Saya hanya terdiam saat dokter mengoleskan bola kapas ke mata papa sambil mengatakan "bapak, sudah nda ada mbak, ini saya oles kapas ke mata beliau tidak ada respon". Dan meledaklah tangis mama, kakak dan seluruh orang yang saat itu berkumpul di rumah saya. Saya hanya terdiam lemas sambil mengatakan dalam hati "5 days more pa" sambil melihat nanar papa yang sudah terbujur kaku dihadapan saya. Dan seketika pernikahan saya yang tinggal hitungan hari menjadi terasa hampa.

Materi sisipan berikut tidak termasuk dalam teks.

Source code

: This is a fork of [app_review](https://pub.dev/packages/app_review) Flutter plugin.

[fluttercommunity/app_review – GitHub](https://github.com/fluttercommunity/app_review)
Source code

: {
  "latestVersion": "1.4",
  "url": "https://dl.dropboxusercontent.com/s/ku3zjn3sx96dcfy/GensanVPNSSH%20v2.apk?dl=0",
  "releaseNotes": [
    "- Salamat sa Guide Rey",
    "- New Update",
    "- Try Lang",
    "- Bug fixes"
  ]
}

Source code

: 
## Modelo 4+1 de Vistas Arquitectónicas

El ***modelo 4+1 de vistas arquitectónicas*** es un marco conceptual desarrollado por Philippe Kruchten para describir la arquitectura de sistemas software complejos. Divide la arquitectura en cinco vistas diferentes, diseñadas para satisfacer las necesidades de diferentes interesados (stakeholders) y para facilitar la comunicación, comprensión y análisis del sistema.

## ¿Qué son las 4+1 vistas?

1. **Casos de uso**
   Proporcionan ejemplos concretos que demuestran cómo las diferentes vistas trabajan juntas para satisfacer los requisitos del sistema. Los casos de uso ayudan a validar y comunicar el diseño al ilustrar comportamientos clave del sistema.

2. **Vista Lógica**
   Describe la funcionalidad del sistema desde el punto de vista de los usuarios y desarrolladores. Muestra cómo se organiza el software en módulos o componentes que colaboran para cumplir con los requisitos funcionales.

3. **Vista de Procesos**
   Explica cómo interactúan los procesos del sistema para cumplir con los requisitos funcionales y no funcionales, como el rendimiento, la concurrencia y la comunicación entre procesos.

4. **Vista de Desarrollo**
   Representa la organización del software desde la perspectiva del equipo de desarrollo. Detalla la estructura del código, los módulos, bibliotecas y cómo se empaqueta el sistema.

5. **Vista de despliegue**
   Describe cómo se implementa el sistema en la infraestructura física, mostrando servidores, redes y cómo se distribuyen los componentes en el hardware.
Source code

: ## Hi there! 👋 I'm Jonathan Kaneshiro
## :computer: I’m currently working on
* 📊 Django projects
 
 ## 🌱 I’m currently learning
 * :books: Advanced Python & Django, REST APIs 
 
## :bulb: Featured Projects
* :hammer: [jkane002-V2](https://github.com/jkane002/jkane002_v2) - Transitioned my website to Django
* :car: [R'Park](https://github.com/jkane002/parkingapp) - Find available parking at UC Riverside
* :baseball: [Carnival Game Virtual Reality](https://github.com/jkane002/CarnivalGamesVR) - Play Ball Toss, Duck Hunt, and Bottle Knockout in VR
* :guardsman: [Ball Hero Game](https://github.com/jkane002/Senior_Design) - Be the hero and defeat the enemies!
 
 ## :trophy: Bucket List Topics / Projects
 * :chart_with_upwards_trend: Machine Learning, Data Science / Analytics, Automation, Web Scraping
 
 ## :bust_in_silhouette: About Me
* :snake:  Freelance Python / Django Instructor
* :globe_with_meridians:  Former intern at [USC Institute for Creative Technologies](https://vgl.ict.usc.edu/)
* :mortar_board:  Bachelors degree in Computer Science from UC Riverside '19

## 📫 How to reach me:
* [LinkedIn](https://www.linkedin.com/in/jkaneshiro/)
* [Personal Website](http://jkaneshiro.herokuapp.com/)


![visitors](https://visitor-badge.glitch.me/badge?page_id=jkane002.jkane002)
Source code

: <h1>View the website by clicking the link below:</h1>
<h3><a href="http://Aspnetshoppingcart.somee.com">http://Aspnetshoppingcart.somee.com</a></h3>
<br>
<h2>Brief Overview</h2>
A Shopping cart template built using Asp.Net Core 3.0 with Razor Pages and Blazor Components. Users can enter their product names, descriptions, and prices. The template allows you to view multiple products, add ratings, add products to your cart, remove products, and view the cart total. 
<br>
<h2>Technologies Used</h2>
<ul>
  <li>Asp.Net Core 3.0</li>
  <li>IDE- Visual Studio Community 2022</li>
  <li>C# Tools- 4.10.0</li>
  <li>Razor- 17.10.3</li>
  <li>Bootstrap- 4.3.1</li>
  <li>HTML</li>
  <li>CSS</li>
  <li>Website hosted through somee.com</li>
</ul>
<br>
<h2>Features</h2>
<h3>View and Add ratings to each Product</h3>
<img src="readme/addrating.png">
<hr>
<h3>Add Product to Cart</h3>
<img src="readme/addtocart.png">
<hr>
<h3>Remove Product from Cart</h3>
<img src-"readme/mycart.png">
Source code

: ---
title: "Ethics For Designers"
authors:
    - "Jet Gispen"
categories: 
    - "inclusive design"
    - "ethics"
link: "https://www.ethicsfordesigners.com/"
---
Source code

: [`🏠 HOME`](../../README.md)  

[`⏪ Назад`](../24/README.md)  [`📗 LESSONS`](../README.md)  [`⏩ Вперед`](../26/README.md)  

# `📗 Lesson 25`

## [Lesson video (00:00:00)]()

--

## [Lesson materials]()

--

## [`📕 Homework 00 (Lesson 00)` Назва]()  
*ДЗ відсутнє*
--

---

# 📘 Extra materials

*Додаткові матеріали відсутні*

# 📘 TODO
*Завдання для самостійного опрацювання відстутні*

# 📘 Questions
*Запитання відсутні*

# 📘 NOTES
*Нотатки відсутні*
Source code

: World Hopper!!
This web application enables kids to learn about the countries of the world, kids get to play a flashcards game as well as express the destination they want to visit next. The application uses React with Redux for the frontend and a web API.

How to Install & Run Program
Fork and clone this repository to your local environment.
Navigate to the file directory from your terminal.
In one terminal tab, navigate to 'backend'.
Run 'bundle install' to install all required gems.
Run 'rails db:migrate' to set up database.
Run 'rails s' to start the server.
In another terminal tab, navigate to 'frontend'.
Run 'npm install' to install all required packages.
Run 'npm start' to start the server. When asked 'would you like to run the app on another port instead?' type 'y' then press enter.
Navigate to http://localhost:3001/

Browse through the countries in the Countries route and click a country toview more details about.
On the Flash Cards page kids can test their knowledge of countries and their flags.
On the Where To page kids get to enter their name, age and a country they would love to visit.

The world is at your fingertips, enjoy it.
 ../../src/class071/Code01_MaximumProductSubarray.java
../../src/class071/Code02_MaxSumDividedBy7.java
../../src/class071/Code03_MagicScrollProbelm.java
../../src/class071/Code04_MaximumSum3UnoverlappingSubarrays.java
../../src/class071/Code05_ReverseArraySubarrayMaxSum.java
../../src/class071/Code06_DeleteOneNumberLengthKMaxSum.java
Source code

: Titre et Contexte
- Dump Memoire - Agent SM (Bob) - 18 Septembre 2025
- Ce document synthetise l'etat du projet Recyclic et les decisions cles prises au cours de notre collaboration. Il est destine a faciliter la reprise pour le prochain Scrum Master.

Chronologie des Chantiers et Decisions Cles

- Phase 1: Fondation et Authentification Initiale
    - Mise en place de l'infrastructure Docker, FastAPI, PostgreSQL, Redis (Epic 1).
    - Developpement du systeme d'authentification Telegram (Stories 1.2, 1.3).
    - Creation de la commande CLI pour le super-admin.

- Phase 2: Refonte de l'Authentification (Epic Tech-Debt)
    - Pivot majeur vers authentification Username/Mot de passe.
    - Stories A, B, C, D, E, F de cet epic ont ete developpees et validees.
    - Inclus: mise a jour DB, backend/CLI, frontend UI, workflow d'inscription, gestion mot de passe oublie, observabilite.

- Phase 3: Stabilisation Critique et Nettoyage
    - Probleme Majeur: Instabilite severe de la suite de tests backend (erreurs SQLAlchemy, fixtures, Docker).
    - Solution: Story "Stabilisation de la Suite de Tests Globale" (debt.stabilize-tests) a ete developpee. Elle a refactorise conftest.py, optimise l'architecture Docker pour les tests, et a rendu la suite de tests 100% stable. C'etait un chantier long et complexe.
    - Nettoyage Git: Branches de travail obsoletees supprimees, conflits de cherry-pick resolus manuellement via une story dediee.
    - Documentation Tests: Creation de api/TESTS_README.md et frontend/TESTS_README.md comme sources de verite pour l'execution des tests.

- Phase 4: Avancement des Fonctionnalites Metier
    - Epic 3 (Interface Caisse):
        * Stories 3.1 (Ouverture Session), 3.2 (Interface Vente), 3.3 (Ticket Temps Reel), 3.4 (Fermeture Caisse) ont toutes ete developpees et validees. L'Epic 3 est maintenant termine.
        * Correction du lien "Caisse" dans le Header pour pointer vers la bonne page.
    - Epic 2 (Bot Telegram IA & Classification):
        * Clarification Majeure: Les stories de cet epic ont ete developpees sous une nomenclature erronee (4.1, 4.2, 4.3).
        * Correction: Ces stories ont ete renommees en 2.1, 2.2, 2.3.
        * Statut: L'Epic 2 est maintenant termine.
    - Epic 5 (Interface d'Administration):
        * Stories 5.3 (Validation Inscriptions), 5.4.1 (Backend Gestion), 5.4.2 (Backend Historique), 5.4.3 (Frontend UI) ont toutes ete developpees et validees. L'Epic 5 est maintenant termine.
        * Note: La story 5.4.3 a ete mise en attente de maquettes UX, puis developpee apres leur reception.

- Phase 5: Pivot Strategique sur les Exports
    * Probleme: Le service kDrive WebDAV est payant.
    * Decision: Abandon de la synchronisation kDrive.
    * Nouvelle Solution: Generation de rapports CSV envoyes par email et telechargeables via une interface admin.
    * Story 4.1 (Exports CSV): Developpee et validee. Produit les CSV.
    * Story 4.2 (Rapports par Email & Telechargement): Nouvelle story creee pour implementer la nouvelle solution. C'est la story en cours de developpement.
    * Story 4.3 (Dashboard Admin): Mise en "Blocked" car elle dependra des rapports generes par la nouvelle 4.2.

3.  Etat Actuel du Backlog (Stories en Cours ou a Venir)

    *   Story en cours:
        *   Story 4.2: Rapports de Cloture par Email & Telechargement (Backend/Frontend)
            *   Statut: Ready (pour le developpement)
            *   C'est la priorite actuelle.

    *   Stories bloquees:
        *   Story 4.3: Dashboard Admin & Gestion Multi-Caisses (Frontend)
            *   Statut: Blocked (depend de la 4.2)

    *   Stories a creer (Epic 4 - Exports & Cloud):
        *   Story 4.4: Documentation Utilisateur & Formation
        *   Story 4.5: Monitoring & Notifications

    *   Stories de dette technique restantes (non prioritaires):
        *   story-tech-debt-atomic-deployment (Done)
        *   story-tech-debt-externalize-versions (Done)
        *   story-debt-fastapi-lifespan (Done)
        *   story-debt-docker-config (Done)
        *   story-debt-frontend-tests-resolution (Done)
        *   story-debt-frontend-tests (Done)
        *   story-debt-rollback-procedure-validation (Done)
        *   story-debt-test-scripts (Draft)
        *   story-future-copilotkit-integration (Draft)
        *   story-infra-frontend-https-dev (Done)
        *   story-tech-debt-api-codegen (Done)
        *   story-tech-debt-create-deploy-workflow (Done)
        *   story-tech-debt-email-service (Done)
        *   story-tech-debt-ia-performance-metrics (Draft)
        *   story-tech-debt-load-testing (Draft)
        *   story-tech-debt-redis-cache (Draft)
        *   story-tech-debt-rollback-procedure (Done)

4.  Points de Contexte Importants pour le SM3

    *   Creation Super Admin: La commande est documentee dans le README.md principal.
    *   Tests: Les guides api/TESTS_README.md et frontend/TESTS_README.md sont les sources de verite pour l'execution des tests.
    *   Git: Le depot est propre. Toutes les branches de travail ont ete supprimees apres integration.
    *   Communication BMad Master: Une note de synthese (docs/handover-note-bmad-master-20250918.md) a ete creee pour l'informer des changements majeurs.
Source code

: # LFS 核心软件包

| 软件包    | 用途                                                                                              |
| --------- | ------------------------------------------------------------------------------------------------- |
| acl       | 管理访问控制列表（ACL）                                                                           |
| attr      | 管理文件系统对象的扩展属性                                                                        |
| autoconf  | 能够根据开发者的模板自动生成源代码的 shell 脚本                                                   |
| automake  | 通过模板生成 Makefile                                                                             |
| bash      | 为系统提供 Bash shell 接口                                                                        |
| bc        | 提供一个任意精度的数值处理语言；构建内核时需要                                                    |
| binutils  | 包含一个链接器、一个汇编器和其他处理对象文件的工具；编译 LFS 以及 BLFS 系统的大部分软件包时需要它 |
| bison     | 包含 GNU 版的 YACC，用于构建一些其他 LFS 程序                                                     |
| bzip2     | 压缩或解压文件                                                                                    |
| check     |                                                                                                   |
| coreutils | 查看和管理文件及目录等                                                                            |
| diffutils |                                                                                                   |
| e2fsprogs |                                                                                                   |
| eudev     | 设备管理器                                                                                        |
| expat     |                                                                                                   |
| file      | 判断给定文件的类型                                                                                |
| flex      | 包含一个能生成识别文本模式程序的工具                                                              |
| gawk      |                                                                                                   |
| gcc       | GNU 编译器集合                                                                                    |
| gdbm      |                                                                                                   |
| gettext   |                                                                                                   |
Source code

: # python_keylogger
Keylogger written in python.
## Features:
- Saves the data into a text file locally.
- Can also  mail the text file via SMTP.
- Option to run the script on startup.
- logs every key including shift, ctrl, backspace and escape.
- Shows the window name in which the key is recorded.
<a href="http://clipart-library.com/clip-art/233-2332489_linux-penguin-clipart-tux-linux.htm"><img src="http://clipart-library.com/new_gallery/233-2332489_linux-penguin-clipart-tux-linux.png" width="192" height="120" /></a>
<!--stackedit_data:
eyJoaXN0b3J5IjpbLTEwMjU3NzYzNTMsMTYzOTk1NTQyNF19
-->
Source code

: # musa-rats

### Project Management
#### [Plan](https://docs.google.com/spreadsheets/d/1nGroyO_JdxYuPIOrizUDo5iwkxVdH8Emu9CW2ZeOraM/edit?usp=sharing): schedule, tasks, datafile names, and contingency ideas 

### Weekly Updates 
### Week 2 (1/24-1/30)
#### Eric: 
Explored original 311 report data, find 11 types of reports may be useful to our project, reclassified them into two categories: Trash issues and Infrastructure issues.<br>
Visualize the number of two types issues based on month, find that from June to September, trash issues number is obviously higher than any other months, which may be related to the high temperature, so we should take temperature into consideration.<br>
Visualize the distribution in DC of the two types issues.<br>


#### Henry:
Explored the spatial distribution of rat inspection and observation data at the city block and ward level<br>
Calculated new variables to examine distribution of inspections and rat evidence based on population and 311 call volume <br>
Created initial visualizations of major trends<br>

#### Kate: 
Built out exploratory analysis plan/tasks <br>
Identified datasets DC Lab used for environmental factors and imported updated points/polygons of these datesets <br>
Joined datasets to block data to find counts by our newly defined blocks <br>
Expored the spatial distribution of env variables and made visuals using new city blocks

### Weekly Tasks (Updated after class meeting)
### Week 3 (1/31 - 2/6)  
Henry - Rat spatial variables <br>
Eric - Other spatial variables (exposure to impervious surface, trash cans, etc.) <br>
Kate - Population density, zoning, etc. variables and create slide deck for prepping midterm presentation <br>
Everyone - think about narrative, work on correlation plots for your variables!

1 Tahun Menjelang Pernikahan
Sebenarnya saya sangat malas jika diajak dinas trip oleh papa, saya selalu diajak papa dan mama setiap ada dinas keluar kota saat weekend. Padahal saya ingin sekali santai atau istirahat di rumah dengan komik dan saluran kartun jepang tv kabel kesukaan saya. Setelah debat panjang dan dibujuk mama, akhirnya saya ikut dinas keluar kota dengan papa dan mama. Dan bersyukur saat itu mama membujuk saya untuk ikut. Karena dinas keluar kota itu adalah trip terakhir kami bertiga sebelum papa meninggal. Mungkin penyesalan yang tak ada habisnya jika saya tetap bersikeras tidak mau ikut ajakan beliau untuk ikut trip.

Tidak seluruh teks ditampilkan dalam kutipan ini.